What is the Details of the Environment
Docker command: docker run -it -it --runtime=habana -e HABANA_VISIBLE_DEVICES=all -e OMPI_MCA_btl_vader_single_copy_mechanism=none --cap-add=sys_nice --net=host vault.habana.ai/gaudi-docker/1.8.0/ubuntu20.04/habanalabs/pytorch-installer-1.13.1 /bin/bash
Simple python test:
root@devcloud:/# python3.8
Python 3.8.10 (default, Nov 14 2022, 12:59:47)
[GCC 9.4.0] on linux
Type "help", "copyright", "credits" or "license" for more information.
>>> import torch
>>> device = torch.device("hpu")
>>> tens = torch.rand(3)
>>> tens
tensor([0.1079, 0.9648, 0.6298])
>>> tens.to(device)
Traceback (most recent call last):
File "<stdin>", line 1, in <module>
RuntimeError: PyTorch is not linked with support for hpu devices
>>> quit()
hl-smi in docker
root@devcloud:/# hl-smi
±----------------------------------------------------------------------------+
| HL-SMI Version: hl-1.8.0-fw-40.0.0.2 |
| Driver Version: 1.7.1-68c1a21 |
|-------------------------------±---------------------±---------------------+
| AIP Name Persistence-M| Bus-Id Disp.A | Volatile Uncorr.

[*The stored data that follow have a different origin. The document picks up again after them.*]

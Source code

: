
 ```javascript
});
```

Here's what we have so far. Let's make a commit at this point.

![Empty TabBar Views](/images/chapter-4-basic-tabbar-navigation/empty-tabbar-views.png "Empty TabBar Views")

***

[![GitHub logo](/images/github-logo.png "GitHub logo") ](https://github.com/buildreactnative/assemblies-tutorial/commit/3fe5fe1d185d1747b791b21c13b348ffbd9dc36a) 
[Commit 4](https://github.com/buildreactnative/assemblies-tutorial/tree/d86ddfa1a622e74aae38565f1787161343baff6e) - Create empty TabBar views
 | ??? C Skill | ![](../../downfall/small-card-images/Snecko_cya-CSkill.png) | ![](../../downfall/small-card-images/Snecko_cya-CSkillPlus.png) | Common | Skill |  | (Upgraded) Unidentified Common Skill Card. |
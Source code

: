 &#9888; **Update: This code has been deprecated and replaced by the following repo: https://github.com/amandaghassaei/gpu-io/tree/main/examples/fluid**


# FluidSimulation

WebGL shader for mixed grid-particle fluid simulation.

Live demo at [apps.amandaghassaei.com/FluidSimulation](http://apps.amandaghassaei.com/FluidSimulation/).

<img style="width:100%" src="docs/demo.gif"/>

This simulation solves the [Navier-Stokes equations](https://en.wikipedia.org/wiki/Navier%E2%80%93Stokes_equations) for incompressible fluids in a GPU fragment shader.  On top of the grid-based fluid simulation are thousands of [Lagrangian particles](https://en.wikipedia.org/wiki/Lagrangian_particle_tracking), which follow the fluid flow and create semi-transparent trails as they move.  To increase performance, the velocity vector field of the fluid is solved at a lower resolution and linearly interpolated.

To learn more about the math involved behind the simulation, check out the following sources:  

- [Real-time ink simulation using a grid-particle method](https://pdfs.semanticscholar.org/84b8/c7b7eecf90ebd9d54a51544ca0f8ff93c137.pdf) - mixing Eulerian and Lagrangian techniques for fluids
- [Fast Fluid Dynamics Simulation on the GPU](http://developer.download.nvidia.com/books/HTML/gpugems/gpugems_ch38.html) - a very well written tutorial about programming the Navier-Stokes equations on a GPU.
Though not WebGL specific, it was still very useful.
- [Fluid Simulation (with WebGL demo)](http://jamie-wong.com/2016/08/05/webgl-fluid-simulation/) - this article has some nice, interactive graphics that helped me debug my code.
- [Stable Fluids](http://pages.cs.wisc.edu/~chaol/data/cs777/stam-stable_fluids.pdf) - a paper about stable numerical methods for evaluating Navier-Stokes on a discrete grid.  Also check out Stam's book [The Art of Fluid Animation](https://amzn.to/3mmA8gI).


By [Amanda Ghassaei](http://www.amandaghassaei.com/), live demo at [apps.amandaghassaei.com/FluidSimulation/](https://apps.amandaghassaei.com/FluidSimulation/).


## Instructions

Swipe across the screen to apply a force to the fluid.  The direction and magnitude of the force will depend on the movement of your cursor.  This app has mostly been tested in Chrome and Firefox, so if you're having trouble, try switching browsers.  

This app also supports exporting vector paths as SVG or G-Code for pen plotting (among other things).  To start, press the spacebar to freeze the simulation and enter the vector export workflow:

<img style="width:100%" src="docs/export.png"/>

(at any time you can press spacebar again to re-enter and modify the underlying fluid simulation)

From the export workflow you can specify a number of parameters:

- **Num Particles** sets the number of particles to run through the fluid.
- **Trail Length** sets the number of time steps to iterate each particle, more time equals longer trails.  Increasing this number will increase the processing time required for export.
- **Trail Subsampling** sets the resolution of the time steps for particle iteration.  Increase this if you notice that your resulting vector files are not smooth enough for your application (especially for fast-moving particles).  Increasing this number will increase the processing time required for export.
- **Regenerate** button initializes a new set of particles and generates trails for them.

ECC |
| Fan Temp Perf Pwr:Usage/Cap| Memory-Usage | AIP-Util Compute M. |
|===============================+======================+======================|
| 0 HL-225 N/A | 0000:33:00.0 N/A | 0 |
| N/A 32C N/A 107W / 600W | 768MiB / 98304MiB | 3% N/A |
|-------------------------------±---------------------±---------------------+
| 1 HL-225 N/A | 0000:34:00.0 N/A | 0 |
| N/A 35C N/A 96W / 600W | 768MiB / 98304MiB | 0% N/A |
|-------------------------------±---------------------±---------------------+
| 2 HL-225 N/A | 0000:4d:00.0 N/A | 0 |
| N/A 36C N/A 105W / 600W | 768MiB / 98304MiB | 4% N/A |
|-------------------------------±---------------------±---------------------+
| 3 HL-225 N/A | 0000:4e:00.0 N/A | 0 |
| N/A 32C N/A 110W / 600W | 768MiB / 98304MiB | 3% N/A |
|-------------------------------±---------------------±---------------------+
| 4 HL-225 N/A | 0000:b3:00.0 N/A | 0 |
| N/A 37C N/A 105W / 600W | 768MiB / 98304MiB | 2% N/A |
|-------------------------------±---------------------±---------------------+
| 5 HL-225 N/A | 0000:9b:00.0 N/A | 0 |
| N/A 38C N/A 100W / 600W | 768MiB / 98304MiB | 1% N/A |
|-------------------------------±---------------------±---------------------+
| 6 HL-225 N/A | 0000:b4:00.0 N/A | 0 |
| N/A 33C N/A 110W / 600W | 768MiB / 98304MiB | 3% N/A |
|-------------------------------±---------------------±---------------------+
| 7 HL-225 N/A | 0000:9a:00.0 N/A | 0 |
| N/A 34C N/A 98W / 600W | 768MiB / 98304MiB | 1% N/A |
|-------------------------------±---------------------±---------------------+
| Compute Processes: AIP Memory |
| AIP PID Type Process name Usage |
|=============================================================================|
| 0 N/A N/A N/A N/A |
| 1 N/A N/A N/A N/A |
| 2 N/A N/A N/A N/A |
| 3 N/A N/A N/A N/A |
| 4 N/A N/A N/A N/A |
| 5 N/A N/A N/A N/A |
| 6 N/A N/A N/A N/A |
| 7 N/A N/A N/A N/A |
+=============================================================================+
Is there something else we need to run after docker launch? Is this not the right image for Gaudi2 PyTorch?